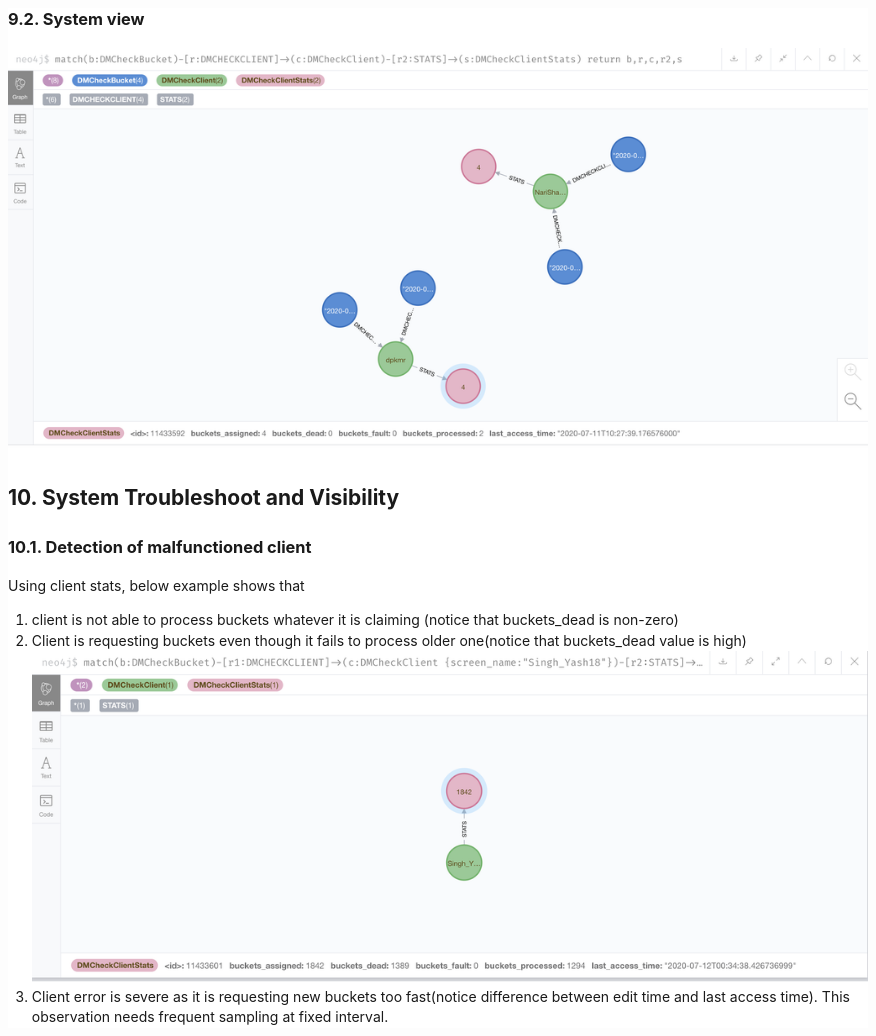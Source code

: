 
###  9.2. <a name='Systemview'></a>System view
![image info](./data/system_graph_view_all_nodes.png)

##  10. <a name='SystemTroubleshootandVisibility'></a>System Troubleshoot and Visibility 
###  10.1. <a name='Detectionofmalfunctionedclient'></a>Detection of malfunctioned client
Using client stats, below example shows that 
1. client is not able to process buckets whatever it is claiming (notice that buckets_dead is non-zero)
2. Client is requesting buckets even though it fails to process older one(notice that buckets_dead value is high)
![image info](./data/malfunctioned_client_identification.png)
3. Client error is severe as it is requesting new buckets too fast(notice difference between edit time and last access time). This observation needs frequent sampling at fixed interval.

* * * * * * * * *

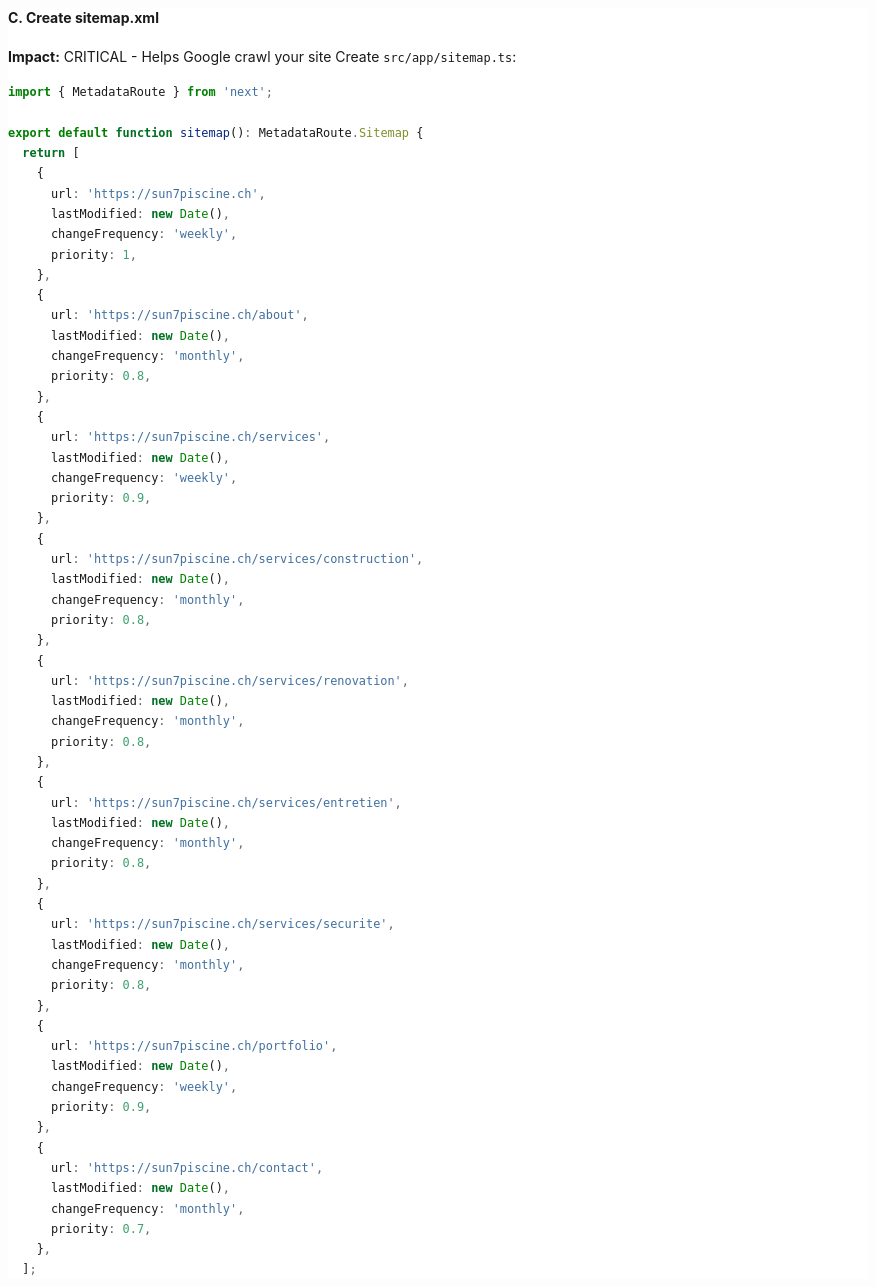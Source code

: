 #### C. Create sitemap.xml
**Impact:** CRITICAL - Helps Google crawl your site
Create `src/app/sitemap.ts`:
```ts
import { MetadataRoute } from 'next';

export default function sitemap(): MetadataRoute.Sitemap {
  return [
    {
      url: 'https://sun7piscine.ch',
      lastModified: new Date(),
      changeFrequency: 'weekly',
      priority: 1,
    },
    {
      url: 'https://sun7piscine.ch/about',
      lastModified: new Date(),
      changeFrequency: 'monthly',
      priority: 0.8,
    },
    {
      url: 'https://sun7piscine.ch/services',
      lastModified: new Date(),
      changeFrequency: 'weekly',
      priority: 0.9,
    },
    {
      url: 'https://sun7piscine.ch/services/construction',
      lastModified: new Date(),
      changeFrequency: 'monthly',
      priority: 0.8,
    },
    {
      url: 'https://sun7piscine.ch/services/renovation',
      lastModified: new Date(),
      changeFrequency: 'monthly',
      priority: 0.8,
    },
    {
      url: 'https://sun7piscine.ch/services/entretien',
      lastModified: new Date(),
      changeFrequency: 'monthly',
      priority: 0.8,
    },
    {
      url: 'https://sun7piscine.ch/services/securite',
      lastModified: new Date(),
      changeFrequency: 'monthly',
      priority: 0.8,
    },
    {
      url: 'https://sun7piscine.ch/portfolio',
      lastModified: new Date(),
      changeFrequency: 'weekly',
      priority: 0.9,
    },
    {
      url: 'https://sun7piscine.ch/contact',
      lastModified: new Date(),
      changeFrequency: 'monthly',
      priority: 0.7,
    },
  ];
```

* * * * * * * * *

-- Instructions to follow --
Lines with the word "requesting" in them are the answer; report each one from the data.

-- Exercise answer --
2. Client is requesting buckets even though it fails to process older one(notice that buckets_dead value is high)
3. Client error is severe as it is requesting new buckets too fast(notice difference between edit time and last access time). This observation needs frequent sampling at fixed interval.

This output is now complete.